→ **The problem**
Your answer is to be every line of the material that includes the string "heading".

Information supplied below:

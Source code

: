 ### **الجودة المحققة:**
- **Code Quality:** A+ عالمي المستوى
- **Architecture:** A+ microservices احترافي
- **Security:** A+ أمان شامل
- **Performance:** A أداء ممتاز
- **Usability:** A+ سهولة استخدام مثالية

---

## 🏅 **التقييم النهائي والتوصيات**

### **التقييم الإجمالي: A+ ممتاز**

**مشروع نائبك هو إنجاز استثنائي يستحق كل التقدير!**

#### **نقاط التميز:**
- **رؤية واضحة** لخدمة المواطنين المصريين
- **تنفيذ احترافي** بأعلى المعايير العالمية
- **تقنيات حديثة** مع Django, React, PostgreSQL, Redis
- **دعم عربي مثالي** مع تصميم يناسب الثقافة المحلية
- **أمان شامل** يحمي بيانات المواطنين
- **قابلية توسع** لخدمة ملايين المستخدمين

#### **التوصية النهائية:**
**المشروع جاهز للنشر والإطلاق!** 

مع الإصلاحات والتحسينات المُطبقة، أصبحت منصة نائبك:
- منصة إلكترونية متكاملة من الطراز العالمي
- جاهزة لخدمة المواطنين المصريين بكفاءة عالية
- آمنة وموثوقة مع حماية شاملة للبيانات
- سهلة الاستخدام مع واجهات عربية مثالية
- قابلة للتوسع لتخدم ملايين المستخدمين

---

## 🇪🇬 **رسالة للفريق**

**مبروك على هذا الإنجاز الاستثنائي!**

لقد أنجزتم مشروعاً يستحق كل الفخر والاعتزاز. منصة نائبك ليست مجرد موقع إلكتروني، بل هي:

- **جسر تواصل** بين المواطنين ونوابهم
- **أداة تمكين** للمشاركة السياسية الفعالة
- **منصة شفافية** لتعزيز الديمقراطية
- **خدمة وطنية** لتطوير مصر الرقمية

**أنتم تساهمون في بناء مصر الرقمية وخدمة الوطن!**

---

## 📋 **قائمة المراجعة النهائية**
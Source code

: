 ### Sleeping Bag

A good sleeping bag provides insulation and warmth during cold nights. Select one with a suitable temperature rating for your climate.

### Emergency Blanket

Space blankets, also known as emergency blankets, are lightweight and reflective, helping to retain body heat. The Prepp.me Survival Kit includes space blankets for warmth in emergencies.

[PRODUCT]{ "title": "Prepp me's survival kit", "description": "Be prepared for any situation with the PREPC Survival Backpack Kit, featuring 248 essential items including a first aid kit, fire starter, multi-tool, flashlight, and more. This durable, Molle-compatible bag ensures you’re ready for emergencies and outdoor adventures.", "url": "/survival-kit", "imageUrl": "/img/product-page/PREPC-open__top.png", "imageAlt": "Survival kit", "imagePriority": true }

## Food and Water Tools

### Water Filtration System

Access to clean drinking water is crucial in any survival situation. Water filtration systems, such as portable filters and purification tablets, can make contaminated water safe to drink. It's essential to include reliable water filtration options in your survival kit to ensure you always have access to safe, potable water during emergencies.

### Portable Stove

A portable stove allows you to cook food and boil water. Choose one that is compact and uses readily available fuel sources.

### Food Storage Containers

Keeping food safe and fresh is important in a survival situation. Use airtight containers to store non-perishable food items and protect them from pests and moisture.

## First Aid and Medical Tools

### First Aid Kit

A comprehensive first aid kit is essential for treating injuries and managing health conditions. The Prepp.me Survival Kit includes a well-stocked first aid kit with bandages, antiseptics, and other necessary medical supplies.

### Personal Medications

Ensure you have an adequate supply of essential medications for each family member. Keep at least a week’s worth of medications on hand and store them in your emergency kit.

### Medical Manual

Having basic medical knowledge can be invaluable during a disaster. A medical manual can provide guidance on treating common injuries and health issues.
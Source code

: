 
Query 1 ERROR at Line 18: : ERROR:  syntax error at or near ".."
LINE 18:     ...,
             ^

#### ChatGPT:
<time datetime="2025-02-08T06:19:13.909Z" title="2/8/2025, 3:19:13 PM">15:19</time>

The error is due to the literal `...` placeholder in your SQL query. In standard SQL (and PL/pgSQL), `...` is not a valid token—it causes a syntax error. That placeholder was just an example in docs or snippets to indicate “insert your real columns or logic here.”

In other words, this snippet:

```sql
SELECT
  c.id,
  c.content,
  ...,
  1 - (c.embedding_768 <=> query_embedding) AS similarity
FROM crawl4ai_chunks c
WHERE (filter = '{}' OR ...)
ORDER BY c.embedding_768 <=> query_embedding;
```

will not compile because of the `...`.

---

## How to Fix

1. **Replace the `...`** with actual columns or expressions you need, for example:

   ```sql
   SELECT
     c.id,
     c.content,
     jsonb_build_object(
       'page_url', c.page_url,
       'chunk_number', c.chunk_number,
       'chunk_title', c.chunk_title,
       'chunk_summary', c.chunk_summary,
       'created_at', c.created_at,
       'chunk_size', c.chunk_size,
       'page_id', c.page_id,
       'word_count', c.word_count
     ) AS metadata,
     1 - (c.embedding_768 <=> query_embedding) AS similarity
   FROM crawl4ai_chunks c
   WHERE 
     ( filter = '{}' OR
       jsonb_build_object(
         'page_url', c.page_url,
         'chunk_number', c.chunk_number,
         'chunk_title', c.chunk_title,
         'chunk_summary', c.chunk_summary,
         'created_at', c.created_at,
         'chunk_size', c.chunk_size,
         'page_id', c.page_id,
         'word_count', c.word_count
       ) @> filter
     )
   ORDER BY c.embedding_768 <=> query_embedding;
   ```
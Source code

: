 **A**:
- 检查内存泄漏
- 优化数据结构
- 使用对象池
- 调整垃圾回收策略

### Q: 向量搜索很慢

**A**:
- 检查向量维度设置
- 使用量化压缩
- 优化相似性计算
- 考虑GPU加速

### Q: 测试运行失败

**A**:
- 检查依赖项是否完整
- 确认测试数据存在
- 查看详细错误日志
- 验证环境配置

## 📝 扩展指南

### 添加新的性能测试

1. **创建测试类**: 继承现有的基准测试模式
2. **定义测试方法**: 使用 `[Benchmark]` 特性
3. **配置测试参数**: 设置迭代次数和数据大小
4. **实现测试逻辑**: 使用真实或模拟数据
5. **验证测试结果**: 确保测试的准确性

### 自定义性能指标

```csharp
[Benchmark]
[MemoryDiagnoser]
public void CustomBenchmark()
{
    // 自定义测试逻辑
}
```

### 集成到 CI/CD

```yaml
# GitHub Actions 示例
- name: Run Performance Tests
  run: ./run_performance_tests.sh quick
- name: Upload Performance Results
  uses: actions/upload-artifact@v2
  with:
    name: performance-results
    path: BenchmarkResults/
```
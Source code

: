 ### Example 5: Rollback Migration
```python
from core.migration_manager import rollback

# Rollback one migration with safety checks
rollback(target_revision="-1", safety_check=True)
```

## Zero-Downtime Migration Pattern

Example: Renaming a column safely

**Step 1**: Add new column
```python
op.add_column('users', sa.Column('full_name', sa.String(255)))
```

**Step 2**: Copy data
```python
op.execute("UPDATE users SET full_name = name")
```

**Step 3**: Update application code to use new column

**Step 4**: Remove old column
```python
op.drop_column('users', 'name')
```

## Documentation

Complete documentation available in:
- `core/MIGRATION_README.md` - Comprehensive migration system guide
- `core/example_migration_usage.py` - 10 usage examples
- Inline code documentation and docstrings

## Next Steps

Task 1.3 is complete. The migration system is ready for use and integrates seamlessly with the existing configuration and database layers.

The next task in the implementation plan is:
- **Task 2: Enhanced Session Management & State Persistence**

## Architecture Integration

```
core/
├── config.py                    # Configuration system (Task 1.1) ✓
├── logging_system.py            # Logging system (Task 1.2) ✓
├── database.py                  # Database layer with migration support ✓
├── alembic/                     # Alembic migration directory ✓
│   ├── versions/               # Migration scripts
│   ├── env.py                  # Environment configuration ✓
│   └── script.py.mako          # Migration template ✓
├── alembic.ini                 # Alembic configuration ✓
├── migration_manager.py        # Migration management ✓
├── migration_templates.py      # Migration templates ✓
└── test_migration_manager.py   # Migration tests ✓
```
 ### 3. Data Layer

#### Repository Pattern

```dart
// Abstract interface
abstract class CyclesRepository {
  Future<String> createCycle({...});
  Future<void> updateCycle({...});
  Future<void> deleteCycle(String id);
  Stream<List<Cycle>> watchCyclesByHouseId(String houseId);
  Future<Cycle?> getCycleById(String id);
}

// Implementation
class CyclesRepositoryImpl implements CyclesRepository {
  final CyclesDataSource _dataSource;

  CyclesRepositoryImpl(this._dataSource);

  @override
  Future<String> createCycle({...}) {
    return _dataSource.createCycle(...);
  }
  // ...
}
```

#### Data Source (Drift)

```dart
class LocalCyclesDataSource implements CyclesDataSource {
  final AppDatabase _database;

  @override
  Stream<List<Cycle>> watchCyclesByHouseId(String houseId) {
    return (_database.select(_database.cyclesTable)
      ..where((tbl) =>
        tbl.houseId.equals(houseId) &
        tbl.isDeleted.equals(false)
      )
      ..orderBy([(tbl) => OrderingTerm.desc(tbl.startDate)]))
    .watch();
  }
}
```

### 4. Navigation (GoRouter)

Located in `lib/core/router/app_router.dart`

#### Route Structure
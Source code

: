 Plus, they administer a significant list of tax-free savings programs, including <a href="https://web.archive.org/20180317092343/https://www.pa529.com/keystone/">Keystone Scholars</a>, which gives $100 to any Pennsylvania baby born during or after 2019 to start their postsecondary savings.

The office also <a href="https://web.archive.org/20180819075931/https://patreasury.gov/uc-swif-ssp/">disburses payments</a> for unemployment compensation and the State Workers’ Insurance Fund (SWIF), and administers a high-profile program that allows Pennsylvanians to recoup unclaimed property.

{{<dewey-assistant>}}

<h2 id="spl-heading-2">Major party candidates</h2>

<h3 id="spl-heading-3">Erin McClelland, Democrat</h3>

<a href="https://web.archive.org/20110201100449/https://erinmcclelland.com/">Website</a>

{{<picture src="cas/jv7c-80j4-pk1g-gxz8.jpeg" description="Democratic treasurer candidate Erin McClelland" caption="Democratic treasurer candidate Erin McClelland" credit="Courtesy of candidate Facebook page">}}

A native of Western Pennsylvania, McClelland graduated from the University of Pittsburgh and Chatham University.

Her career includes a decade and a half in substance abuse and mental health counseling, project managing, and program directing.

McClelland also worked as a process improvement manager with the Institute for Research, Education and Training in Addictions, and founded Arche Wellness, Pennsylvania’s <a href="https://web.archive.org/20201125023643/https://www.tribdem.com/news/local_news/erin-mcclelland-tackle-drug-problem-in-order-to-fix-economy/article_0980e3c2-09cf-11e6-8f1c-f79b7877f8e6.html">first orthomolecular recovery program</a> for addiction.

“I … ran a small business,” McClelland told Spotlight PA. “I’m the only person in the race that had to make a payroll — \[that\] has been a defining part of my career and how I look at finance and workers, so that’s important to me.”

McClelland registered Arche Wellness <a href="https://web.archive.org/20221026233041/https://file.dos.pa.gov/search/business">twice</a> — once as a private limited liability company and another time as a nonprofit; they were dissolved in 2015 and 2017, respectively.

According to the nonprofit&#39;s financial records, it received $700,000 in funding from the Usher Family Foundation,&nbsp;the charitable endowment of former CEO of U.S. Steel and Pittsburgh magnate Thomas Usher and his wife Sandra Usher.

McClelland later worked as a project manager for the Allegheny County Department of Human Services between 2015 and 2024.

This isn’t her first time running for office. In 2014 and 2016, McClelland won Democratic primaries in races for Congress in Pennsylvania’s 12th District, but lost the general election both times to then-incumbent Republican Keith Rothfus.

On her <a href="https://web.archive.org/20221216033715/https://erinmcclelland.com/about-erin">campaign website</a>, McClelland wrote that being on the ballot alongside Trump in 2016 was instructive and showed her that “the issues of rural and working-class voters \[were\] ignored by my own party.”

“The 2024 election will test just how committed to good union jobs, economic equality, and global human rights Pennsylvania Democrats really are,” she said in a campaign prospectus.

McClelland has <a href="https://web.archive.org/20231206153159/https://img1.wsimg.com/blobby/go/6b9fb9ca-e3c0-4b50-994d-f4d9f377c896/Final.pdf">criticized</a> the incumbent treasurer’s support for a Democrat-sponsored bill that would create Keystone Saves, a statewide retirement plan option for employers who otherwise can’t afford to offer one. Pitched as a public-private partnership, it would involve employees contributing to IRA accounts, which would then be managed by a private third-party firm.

End of Information supplied.

→ **Response for this exercise**
<h2 id="spl-heading-2">Major party candidates</h2>
<h3 id="spl-heading-3">Erin McClelland, Democrat</h3>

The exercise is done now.